La reazione di transesterificazione utilizzata per la preparazione delle cere descritte è quella che meglio si adatta al trattamento di miscele contenenti alte percentuali di acidi poliinsaturi, ma anche altre reazioni note possono dar luogo alla formazione degli stessi prodotti a partire dalla miscela arricchita in esteri di acidi grassi poliinsaturi o dalla miscela arricchita in acidi grassi ottenuti per idrolisi degli esteri.
Tra queste si possono citare la esterificazione diretta degli acidi con gli alcoli, il trattamento degli alcoli con derivati reattivi degli acidi, come anidridi, cloruri, esteri isopropenilici ecc., le reazioni di interesterificazione degli esteri metilici ed etilici degli acidi grassi con gli acetati o propionati degli alcoli a catena lunga.
I prodotti cerosi dell'invenzione si sono mostrati più stabili all'ossidazione rispetto agli esteri di partenza, come dimostrato dall'analisi in parallelo del numero di perossidi in funzione del tempo, di due campioni di etilestere e del corrispondente estere ceroso, dopo esposizione all'aria.

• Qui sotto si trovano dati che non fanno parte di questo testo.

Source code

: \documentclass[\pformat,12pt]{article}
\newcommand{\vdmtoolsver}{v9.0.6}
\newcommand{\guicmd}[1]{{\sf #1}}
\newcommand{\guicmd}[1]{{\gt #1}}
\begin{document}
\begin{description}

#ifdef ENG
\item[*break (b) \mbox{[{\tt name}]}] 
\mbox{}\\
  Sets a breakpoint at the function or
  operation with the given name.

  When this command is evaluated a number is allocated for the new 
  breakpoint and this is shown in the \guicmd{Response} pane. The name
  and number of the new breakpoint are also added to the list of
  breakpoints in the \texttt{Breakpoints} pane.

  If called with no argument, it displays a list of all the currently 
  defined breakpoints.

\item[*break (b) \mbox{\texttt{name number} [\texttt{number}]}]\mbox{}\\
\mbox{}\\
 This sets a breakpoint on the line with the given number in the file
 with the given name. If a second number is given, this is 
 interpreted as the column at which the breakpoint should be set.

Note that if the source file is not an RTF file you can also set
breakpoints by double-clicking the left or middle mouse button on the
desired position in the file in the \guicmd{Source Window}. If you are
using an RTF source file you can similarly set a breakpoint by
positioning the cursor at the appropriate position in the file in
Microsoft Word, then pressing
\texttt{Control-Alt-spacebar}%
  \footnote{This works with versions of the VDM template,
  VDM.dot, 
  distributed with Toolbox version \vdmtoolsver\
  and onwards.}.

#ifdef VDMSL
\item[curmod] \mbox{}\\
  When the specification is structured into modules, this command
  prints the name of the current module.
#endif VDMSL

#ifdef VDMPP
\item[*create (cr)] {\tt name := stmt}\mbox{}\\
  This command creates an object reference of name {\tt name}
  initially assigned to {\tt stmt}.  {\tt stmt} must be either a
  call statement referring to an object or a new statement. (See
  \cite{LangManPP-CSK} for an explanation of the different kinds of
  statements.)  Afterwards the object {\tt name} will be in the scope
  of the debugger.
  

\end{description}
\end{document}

Dopo una settimana di .esposizione, l'aumento nel numero di perossidi è da cinque a sette volte inferiore per gli esteri cerosi rispetto all'aumento registrato su campioni di esteri etilici contenenti la medesima quantità relativa di acidi grassi omega-3 insaturi, essendo i valori corretti in base all'effettivo contenuto di acidi grassi omega-3 insaturi in molecole di differente peso molecolare.

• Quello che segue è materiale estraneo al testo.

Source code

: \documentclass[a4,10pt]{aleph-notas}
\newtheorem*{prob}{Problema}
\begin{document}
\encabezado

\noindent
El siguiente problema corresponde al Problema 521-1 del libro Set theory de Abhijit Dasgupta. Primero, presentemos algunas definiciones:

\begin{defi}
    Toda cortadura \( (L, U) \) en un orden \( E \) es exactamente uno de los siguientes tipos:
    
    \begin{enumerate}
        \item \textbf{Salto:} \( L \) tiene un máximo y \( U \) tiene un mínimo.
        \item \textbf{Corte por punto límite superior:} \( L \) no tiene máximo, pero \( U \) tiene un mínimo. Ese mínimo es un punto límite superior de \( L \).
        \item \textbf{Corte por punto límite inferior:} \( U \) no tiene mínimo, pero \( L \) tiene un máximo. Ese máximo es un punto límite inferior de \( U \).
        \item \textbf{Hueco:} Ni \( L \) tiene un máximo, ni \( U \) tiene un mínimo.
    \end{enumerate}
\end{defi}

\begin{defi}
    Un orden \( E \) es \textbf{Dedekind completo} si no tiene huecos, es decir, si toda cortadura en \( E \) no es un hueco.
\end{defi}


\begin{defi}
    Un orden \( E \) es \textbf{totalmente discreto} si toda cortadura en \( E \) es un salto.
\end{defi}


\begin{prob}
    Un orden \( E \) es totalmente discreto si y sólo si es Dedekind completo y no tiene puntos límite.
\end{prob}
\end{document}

I risultati sono riportati in Tabella 1.
Tabella 1: Perossidabilità di esteri cerosi (200 mg) in vitro rispetto a uguali quantità di olio di pesce
Risultati simili sono stati ottenuti analizzando la formazione di malondialdeide, come prodotto secondario d'ossidazione.
Il test è stato condotto secondo il metodo riportato in Wilbur et al.,Arch.Biochem.Biophys 24:305, 1949,come modificato da Kikugawa et al.,Anal.Biochem.202:249, 1992.
Per quanto concerne l'assorbimento e la biotrasformazione degli esteri cerosi dell'invenzione; si è visto che gli stessi vengono bene assorbiti e che il loro metabolismo è decisamente superiore rispetto agli esteri cerosi naturali, non arricchiti in acidi grassi poliinsaturi.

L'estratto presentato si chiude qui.